Still, I persisted in the forlorn hope that the GOP race might turn into a free-for-all.
“This race may be more open than it looks,” I ventured in April.
Wrong again!
Readers often wonder whether reporters are biased. We are in at least one respect: In election years, we root for drama, not orderly coronations.
I stumbled when I wrote about President Biden, too.
In July, I wrote that Biden was betting that the economy would soon turn up and that voters would give him credit. The president and I were both premature about the economy’s upturn — and so far, we’re wrong about the voters.
I did get a few things right. In May, I predicted that a Biden-Trump rematch would “mostly be about which candidate you dislike more,” and that the state of the economy would likely determine the outcome. It didn’t take a genius to figure that out.
The journalism lesson here is an old one: Punditry is often unreliable, especially in primary campaigns.
The glorious thing about primaries is how unpredictable they can be. Well-bankrolled favorites often crumble once the campaign begins. Just ask former GOP hopefuls Phil Gramm (1996), Rudolph W. Giuliani (2008) and Jeb Bush (2016).
There’s also a more important lesson we should carry into 2024.

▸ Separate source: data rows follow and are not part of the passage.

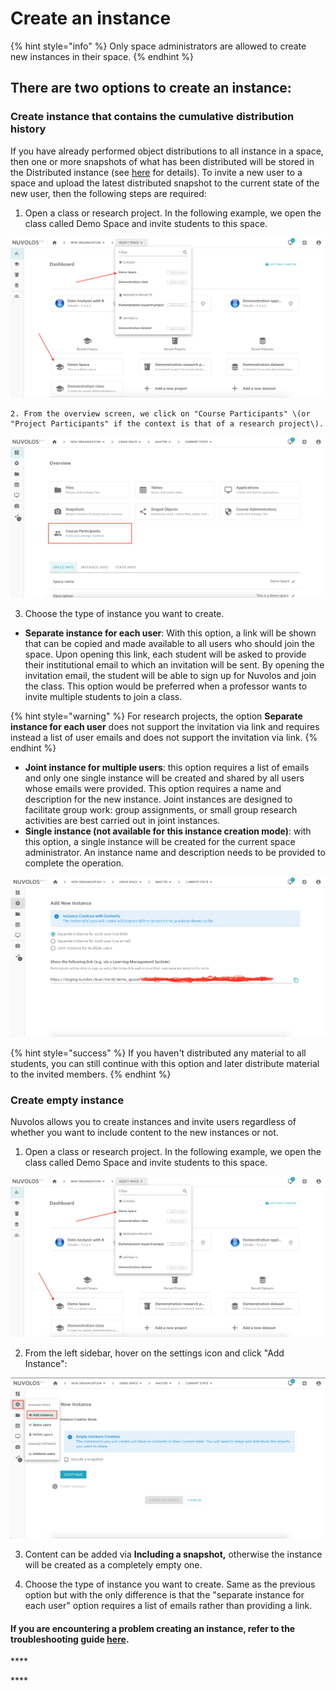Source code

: # Create an instance

{% hint style="info" %}
Only space administrators are allowed to create new instances in their space.
{% endhint %}

## **There are two options to create an instance:**

### **Create instance that contains the cumulative distribution history**

If you have already performed object distributions to all instance in a space, then one or more snapshots of what has been distributed will be stored in the Distributed instance \(see  [here](../../getting-started/distribute-objects-in-nuvolos/) for details\). To invite a new user to a space and upload the latest distributed snapshot to the current state of the new user, then the following steps are required:

1. Open a class or research project. In the following example, we open the class called Demo Space and invite students to this space.

![](../../.gitbook/assets/screen-shot-2020-03-19-at-1.02.10-pm.png)

    2. From the overview screen, we click on "Course Participants" \(or "Project Participants" if the context is that of a research project\).

![](../../.gitbook/assets/screen-shot-2020-03-19-at-1.14.04-pm.png)

   3. Choose the type of instance you want to create.

* **Separate instance for each user**: With this option, a link will be shown that can be copied and made available to all users who should join the space. Upon opening this link, each student will be asked to provide their institutional email to which an invitation will be sent. By opening the invitation email, the student will be able to sign up for Nuvolos and join the class. This option would be preferred when a professor wants to invite multiple students to join a class.

{% hint style="warning" %}
For research projects, the option **Separate instance for each user** does not support the invitation via link and requires instead a list of user emails and does not support the invitation via link.
{% endhint %}

* **Joint instance for multiple users**: this option requires a list of emails and only one single instance will be created and shared by all users whose emails were provided. This option requires a name and description for the new instance. Joint instances are designed to facilitate group work: group assignments, or small group research activities are best carried out in joint instances.
* **Single instance \(not available for this instance creation mode\)**: with this option, a single instance will be created for the current space administrator. An instance name and description needs to be provided to complete the operation.

![](../../.gitbook/assets/screen-shot-2020-03-19-at-1.14.18-pm.png)

{% hint style="success" %}
If you haven't distributed any material to all students, you can still continue with this option and later distribute material to the invited members.
{% endhint %}

### **Create empty instance**

Nuvolos allows you to create instances and invite users regardless of whether you want to include content to the new instances or not.

1. Open a class or research project. In the following example, we open the class called Demo Space and invite students to this space.

![](../../.gitbook/assets/screen-shot-2020-03-19-at-1.02.10-pm.png)

   2. From the left sidebar, hover on the settings icon and click "Add Instance":

![](../../.gitbook/assets/screen-shot-2020-03-19-at-1.26.21-pm.png)

   3. Content can be added via **Including a snapshot,** otherwise the instance will be created as a completely empty one.

   4. Choose the type of instance you want to create. Same as the previous option but with the only difference is that the "separate instance for each user" option requires a list of emails rather than providing a link.

#### If you are encountering a problem creating an instance, refer to the troubleshooting guide [here](../../troubleshooting/authorization-issues/cannot-create-an-instance.md).

\*\*\*\*

\*\*\*\*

As Jay Rosen, a journalism scholar at New York University, has been saying, the most important question in this campaign is “not the odds, but the stakes” — “not who has what chances of winning, but the consequences for American democracy.”
That doesn’t mean ignoring the horse race; readers still want to know who’s ahead and why. It means putting the substantive questions first: What would these candidates do in the White House?
A contest between Biden and Trump isn’t a conventional race between a liberal Democrat and a conservative Republican. It’s a choice between an 81-year-old institutionalist and a 77-year-old norm-breaker who says he’d like to suspend the Constitution and rule as an autocrat.
Making the stakes clear requires taking Trump’s hair-raising promises seriously. It also requires pressing Biden on what he would do in a second term — a question he has largely ducked, content to run simply as the anti-Trump.
So there’s my resolution for 2024: to make sure every reader has the clearest view possible of the choice this fall — not only the odds, but the stakes.